Ayer recibí la visita en Urueña de un grupo de músicos iraníes. Los músicos estamos condenados a entendernos. De hecho, no es casualidad que usemos para la música un tipo de grafía casi universal, si exceptuamos, claro está, la costumbre de aquellos pueblos que, todavía hoy, transmiten la música de viva voz sin recurrir a la notación. A los sistemas alfabético y neumático que nos recuerda la historia se impuso definitivamente esa notación pautada cuyas normas permiten reproducir con bastante fidelidad la expresión del autor o la intención del transcriptor de un tema tradicional. Sin embargo, hay cuestiones de fondo en las que todavía no existe acuerdo –y sinceramente espero que no lo haya en beneficio de la diversidad y riqueza de la cultura-. No todas las lenguas coinciden, por ejemplo, en la denominación de la actividad musical; un término que corresponda al concepto que nosotros damos a la palabra música falta en muchas lenguas y dialectos del mundo, donde la producción musical está dividida en varias categorías que podríamos comparar con lo que nosotros denominamos poesía, melodía y danza.

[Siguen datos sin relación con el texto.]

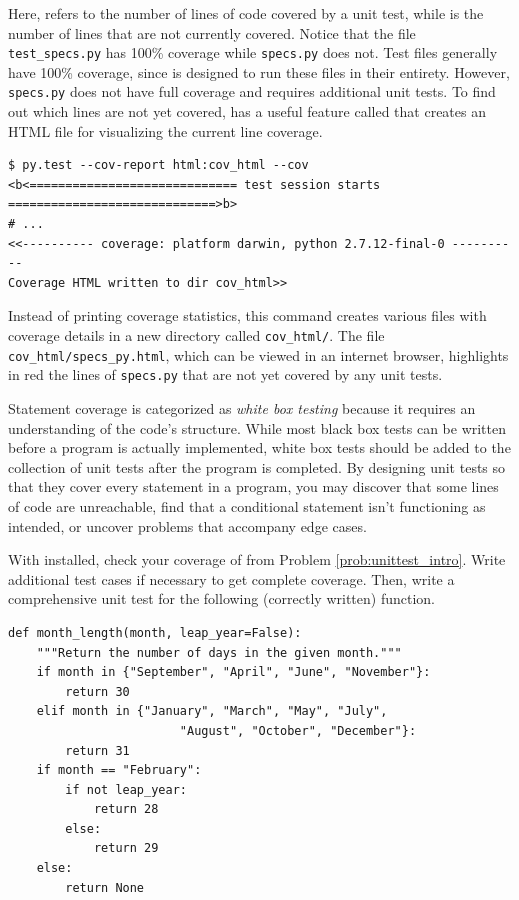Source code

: Here,  refers to the number of lines of code covered by a unit test, while  is the number of lines that are not currently covered.
Notice that the file \texttt{test\_specs.py} has 100\% coverage while \texttt{specs.py} does not.
Test files generally have 100\% coverage, since  is designed to run these files in their entirety.
However, \texttt{specs.py} does not have full coverage and requires additional unit tests.
To find out which lines are not yet covered,  has a useful feature called  that creates an HTML file for visualizing the current line coverage.

\begin{lstlisting}
$ py.test --cov-report html:cov_html --cov
<b<============================= test session starts =============================>b>
# ...
<<---------- coverage: platform darwin, python 2.7.12-final-0 ----------
Coverage HTML written to dir cov_html>>
\end{lstlisting}

Instead of printing coverage statistics, this command creates various files with coverage details in a new directory called \texttt{cov\_html/}.
The file \texttt{cov\_html/specs\_py.html}, which can be viewed in an internet browser, highlights in red the lines of \texttt{specs.py} that are not yet covered by any unit tests.

\begin{info} %
Statement coverage is categorized as \emph{white box testing} because it requires an understanding of the code's structure.
While most black box tests can be written before a program is actually implemented, white box tests should be added to the collection of unit tests after the program is completed.
By designing unit tests so that they cover every statement in a program, you may discover that some lines of code are unreachable, find that a conditional statement isn't functioning as intended, or uncover problems that accompany edge cases.
\end{info}

\begin{problem} %
With  installed, check your coverage of  from Problem \ref{prob:unittest_intro}.
Write additional test cases if necessary to get complete coverage.
Then, write a comprehensive unit test for the following (correctly written) function.

\begin{lstlisting}
def month_length(month, leap_year=False):
    """Return the number of days in the given month."""
    if month in {"September", "April", "June", "November"}:
        return 30
    elif month in {"January", "March", "May", "July",
                        "August", "October", "December"}:
        return 31
    if month == "February":
        if not leap_year:
            return 28
        else:
            return 29
    else:
        return None
\end{lstlisting}
\end{problem}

Pues bien, al estudio de unas leyes generales que permitan conocer mejor los procesos creativos y su normativa, contribuyen sin duda reuniones como la convocada este año en Olmedo, que ha servido para poder contrastar opiniones de intérpretes, de compositores, de historiadores de la música, de etnomusicólogos y de aficionados a la cultura tradicional que habrán podido comprobar que, en el fondo, tampoco estamos tan lejos del concepto global con que se conoce a la música en otras latitudes, y que reune en una sola idea aquello que nos mueve por dentro y por fuera. Es decir la poesía, el sonido y la danza.
Lo que nos ha reunido en Olmedo estos días es, y se refleja en el título de la convocatoria, conseguir que los antiguos instrumentos canten con voz propia y novedosa; que la música nueva suene en instrumentos antiguos. El experimento no es inédito aunque a día de hoy es sorprendentemente inusual. Hay que agradecer vivamente a quienes lo han conseguido y también a quienes han hecho posible que la voz de la tradición tenga un eco actual.